(WHAT IS REQUIRED) Every line below from the one containing "Para MacOS, abre" through the one containing "### Método seguro" must be transcribed exactly. Omit all lines outside that stretch.

Stored data:
════════════════════
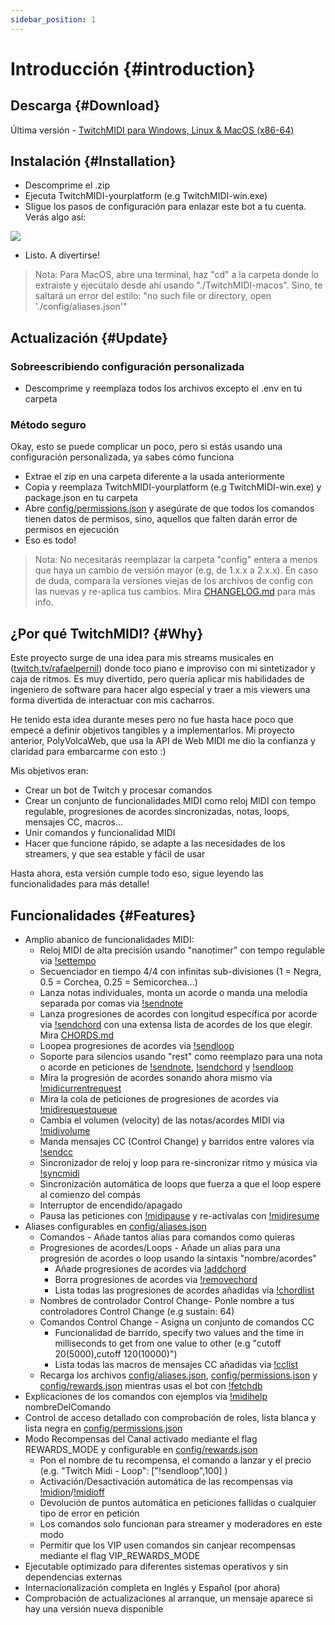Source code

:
 ```yaml
---
sidebar_position: 1
---
```

# Introducción {#introduction}

## Descarga {#Download}

Última versión - [TwitchMIDI para Windows, Linux & MacOS (x86-64)](https://github.com/rafaelpernil2/TwitchMIDI/releases/latest/download/TwitchMIDI.zip)

## Instalación {#Installation}

* Descomprime el .zip
* Ejecuta TwitchMIDI-yourplatform (e.g TwitchMIDI-win.exe)
* SIigue los pasos de configuración para enlazar este bot a tu cuenta. Verás algo así:

[![](https://feranern.sirv.com/Images/TwitchMIDI_initConfig.png)](#installation)

* Listo. A divertirse!

> Nota: Para MacOS, abre una terminal, haz "cd" a la carpeta donde lo extraiste y ejecútalo desde ahí usando "./TwitchMIDI-macos".
> Sino, te saltará un error del estilo: "no such file or directory, open './config/aliases.json'"

## Actualización {#Update}

### Sobreescribiendo configuración personalizada

* Descomprime y reemplaza todos los archivos excepto el .env en tu carpeta

### Método seguro

Okay, esto se puede complicar un poco, pero si estás usando una configuración personalizada, ya sabes cómo funciona

* Extrae el zip en una carpeta diferente a la usada anteriormente
* Copia y reemplaza TwitchMIDI-yourplatform (e.g TwitchMIDI-win.exe) y package.json en tu carpeta
* Abre [config/permissions.json](https://github.com/rafaelpernil2/TwitchMIDI/blob/master/config/permissions.json) y asegúrate de que todos los comandos tienen datos de permisos, sino, aquellos que falten darán error de permisos en ejecución
* Eso es todo!

> Nota: No necesitarás reemplazar la carpeta "config" entera a menos que haya un cambio de versión mayor (e.g, de 1.x.x a 2.x.x).
> En caso de duda, compara la versiones viejas de los archivos de config con las nuevas y re-aplica tus cambios. Mira [CHANGELOG.md](https://github.com/rafaelpernil2/TwitchMIDI/blob/master/CHANGELOG.md) para más info.


## ¿Por qué TwitchMIDI? {#Why}

Este proyecto surge de una idea para mis streams musicales en ([twitch.tv/rafaelpernil](https://twitch.tv/rafaelpernil)) donde toco piano e improviso con mi sintetizador y caja de ritmos.
Es muy divertido, pero quería aplicar mis habilidades de ingeniero de software para hacer algo especial y traer a mis viewers una forma divertida de interactuar con mis cacharros.

He tenido esta idea durante meses pero no fue hasta hace poco que empecé a definir objetivos tangibles y a implementarlos. Mi proyecto anterior, PolyVolcaWeb, que usa la API de Web MIDI me dio la confianza y claridad para embarcarme con esto :)

Mis objetivos eran:

- Crear un bot de Twitch y procesar comandos
- Crear un conjunto de funcionalidades MIDI como reloj MIDI con tempo regulable, progresiones de acordes sincronizadas, notas, loops, mensajes CC, macros...
- Unir comandos y funcionalidad MIDI
- Hacer que funcione rápido, se adapte a las necesidades de los streamers, y que sea estable y fácil de usar

Hasta ahora, esta versión cumple todo eso, sigue leyendo las funcionalidades para más detalle!

## Funcionalidades {#Features}

* Amplio abanico de funcionalidades MIDI:
  * Reloj MIDI de alta precisión usando "nanotimer" con tempo regulable via [!settempo](#settempo)
  * Secuenciador en tiempo 4/4 con infinitas sub-divisiones (1 = Negra, 0.5 = Corchea, 0.25 = Semicorchea...)
  * Lanza notas individuales, monta un acorde o manda una melodía separada por comas via [!sendnote](#sendnote)
  * Lanza progresiones de acordes con longitud específica por acorde via [!sendchord](#sendchord) con una extensa lista de acordes de los que elegir. Mira [CHORDS.md](https://github.com/rafaelpernil2/TwitchMIDI/blob/master/CHORDS.md)
  * Loopea progresiones de acordes via [!sendloop](#sendloop)
  * Soporte para silencios usando "rest" como reemplazo para una nota o acorde en peticiones de [!sendnote](#sendnote), [!sendchord](#sendchord) y [!sendloop](#sendloop)
  * Mira la progresión de acordes sonando ahora mismo via [!midicurrentrequest](#midicurrentrequest)
  * Mira la cola de peticiones de progresiones de acordes via [!midirequestqueue](#midirequestqueue)
  * Cambia el volumen (velocity) de las notas/acordes MIDI via [!midivolume](#midivolume)
  * Manda mensajes CC (Control Change) y barridos entre valores via [!sendcc](#sendcc)
  * Sincronizador de reloj y loop para re-sincronizar ritmo y música via [!syncmidi](#syncmidi)
  * Sincronización automática de loops que fuerza a que el loop espere al comienzo del compás
  * Interruptor de encendido/apagado
  * Pausa las peticiones con [!midipause](#midipause) y re-actívalas con [!midiresume](#midiresume)
* Aliases configurables en [config/aliases.json](https://github.com/rafaelpernil2/TwitchMIDI/blob/master/config/aliases.json)
  * Comandos - Añade tantos alias para comandos como quieras
  * Progresiones de acordes/Loops - Añade un alias para una progresión de acordes o loop usando la sintaxis "nombre/acordes"
    * Añade progresiones de acordes via [!addchord](#addchord)
    * Borra progresiones de acordes via [!removechord](#removechord)
    * Lista todas las progresiones de acordes añadidas via [!chordlist](#chordlist)
  * Nombres de controlador Control Change- Ponle nombre a tus controladores Control Change (e.g sustain: 64)
  * Comandos Control Change - Asigna un conjunto de comandos CC
    * Funcionalidad de barrido, specify two values and the time in milliseconds to get from one value to other (e.g "cutoff 20(5000),cutoff 120(10000)")
    * Lista todas las macros de mensajes CC añadidas via [!cclist](#cclist)
  * Recarga los archivos [config/aliases.json](https://github.com/rafaelpernil2/TwitchMIDI/blob/master/config/aliases.json), [config/permissions.json](https://github.com/rafaelpernil2/TwitchMIDI/blob/master/config/permissions.json) y [config/rewards.json](https://github.com/rafaelpernil2/TwitchMIDI/blob/master/config/rewards.json) mientras usas el bot con [!fetchdb](#fetchdb)
* Explicaciones de los comandos con ejemplos via [!midihelp](#midihelp) nombreDelComando
* Control de acceso detallado con comprobación de roles, lista blanca y lista negra en [config/permissions.json](https://github.com/rafaelpernil2/TwitchMIDI/blob/master/config/permissions.json)
* Modo Recompensas del Canal activado mediante el flag REWARDS_MODE y configurable en [config/rewards.json](https://github.com/rafaelpernil2/TwitchMIDI/blob/master/config/rewards.json)
  * Pon el nombre de tu recompensa, el comando a lanzar y el precio (e.g. "Twitch Midi - Loop": \["!sendloop",100\] )
  * Activación/Desactivación automática de las recompensas via [!midion](#midion)/[!midioff](#midioff)
  * Devolución de puntos automática en peticiones fallidas o cualquier tipo de error en petición
  * Los comandos solo funcionan para streamer y moderadores en este modo
  * Permitir que los VIP usen comandos sin canjear recompensas mediante el flag VIP_REWARDS_MODE
* Ejecutable optimizado para diferentes sistemas operativos y sin dependencias externas
* Internacionalización completa en Inglés y Español (por ahora)
* Comprobación de actualizaciones al arranque, un mensaje aparece si hay una versión nueva disponible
════════════════════
(OUTPUT OF THE TASK)
> Nota: Para MacOS, abre una terminal, haz "cd" a la carpeta donde lo extraiste y ejecútalo desde ahí usando "./TwitchMIDI-macos".
> Sino, te saltará un error del estilo: "no such file or directory, open './config/aliases.json'"

## Actualización {#Update}

### Sobreescribiendo configuración personalizada

* Descomprime y reemplaza todos los archivos excepto el .env en tu carpeta

### Método seguro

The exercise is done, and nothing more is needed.